→ **Aim of the exercise**
Which lines below contain "github"? Copy every one of them.

→ **Given records**
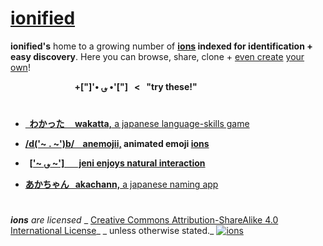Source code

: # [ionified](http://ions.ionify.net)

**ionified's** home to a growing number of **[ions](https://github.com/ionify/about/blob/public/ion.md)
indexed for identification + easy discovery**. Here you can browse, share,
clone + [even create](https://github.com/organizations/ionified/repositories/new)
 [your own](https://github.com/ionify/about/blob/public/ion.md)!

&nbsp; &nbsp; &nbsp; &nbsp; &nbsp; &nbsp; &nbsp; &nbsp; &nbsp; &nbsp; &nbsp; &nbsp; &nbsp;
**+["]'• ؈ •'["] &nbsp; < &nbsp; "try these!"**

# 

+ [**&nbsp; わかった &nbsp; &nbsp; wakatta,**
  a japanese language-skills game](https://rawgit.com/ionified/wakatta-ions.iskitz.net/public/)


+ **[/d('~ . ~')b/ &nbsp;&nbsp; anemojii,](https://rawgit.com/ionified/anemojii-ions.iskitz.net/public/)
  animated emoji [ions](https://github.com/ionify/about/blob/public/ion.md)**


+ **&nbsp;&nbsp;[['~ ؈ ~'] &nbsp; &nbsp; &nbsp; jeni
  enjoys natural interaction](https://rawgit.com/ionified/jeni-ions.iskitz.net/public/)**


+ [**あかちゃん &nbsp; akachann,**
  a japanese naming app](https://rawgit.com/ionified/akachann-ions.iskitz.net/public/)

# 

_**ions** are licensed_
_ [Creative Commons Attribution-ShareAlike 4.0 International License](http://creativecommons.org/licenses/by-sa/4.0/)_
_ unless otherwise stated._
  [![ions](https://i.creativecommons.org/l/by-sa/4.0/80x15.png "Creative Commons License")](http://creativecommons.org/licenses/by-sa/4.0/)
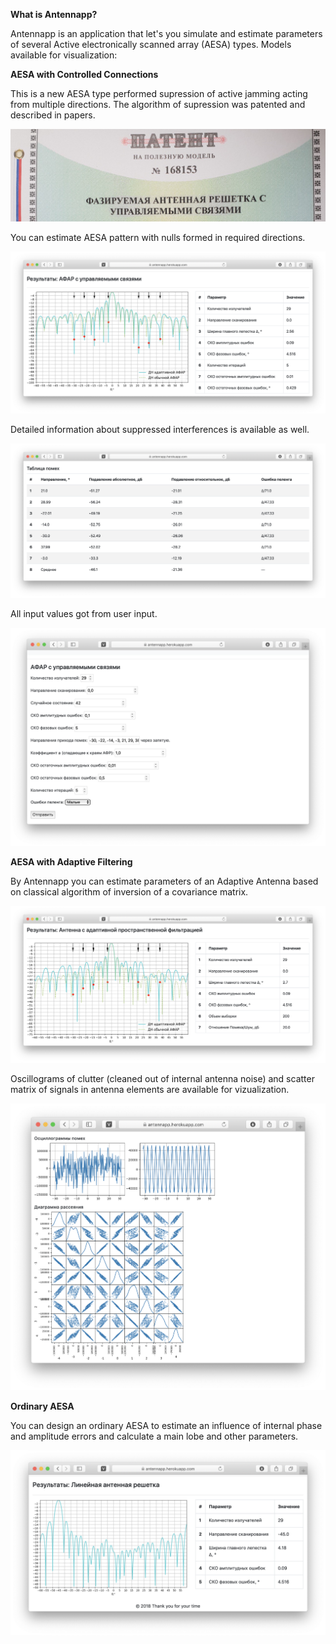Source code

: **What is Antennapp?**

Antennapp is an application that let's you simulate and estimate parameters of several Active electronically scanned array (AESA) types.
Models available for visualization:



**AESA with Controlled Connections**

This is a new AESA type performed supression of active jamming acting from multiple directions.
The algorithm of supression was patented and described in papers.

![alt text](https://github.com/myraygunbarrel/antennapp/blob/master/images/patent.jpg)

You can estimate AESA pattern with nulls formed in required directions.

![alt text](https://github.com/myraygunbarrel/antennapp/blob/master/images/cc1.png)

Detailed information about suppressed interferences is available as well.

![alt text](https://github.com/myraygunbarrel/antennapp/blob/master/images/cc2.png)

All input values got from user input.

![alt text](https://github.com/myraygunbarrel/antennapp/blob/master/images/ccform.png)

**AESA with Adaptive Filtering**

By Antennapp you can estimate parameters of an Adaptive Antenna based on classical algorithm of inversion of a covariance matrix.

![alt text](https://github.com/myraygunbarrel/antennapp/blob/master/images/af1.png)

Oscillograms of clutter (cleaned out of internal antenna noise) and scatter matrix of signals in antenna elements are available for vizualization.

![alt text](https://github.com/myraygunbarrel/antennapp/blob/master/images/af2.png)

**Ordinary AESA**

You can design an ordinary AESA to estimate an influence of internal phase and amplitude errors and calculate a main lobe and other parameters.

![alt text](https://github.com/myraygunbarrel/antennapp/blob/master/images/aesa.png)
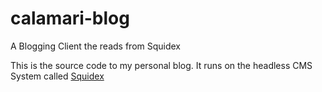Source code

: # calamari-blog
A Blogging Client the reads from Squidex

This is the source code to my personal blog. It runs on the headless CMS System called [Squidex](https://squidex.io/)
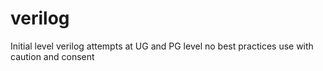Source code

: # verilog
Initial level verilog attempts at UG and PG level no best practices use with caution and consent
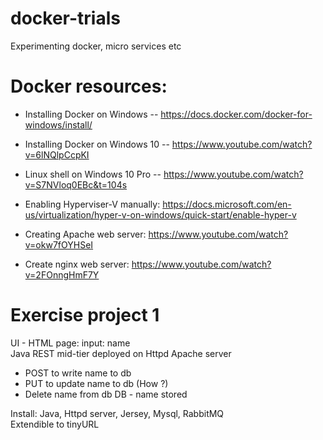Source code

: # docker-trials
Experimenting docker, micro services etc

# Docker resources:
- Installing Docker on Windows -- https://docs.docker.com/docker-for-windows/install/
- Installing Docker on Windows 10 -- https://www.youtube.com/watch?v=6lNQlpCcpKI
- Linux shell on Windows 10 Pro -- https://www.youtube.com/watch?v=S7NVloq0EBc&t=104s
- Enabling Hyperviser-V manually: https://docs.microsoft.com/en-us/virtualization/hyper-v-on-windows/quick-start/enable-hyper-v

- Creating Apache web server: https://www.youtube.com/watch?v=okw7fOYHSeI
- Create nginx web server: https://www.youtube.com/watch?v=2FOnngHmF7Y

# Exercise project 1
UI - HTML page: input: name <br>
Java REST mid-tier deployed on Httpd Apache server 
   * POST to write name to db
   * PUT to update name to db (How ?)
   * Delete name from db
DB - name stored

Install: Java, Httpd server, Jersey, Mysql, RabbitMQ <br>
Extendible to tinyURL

→ **Solved exercise**
**ionified's** home to a growing number of **[ions](https://github.com/ionify/about/blob/public/ion.md)
clone + [even create](https://github.com/organizations/ionified/repositories/new)
 [your own](https://github.com/ionify/about/blob/public/ion.md)!
  animated emoji [ions](https://github.com/ionify/about/blob/public/ion.md)**
![alt text](https://github.com/myraygunbarrel/antennapp/blob/master/images/patent.jpg)
![alt text](https://github.com/myraygunbarrel/antennapp/blob/master/images/cc1.png)
![alt text](https://github.com/myraygunbarrel/antennapp/blob/master/images/cc2.png)
![alt text](https://github.com/myraygunbarrel/antennapp/blob/master/images/ccform.png)
![alt text](https://github.com/myraygunbarrel/antennapp/blob/master/images/af1.png)
![alt text](https://github.com/myraygunbarrel/antennapp/blob/master/images/af2.png)
![alt text](https://github.com/myraygunbarrel/antennapp/blob/master/images/aesa.png)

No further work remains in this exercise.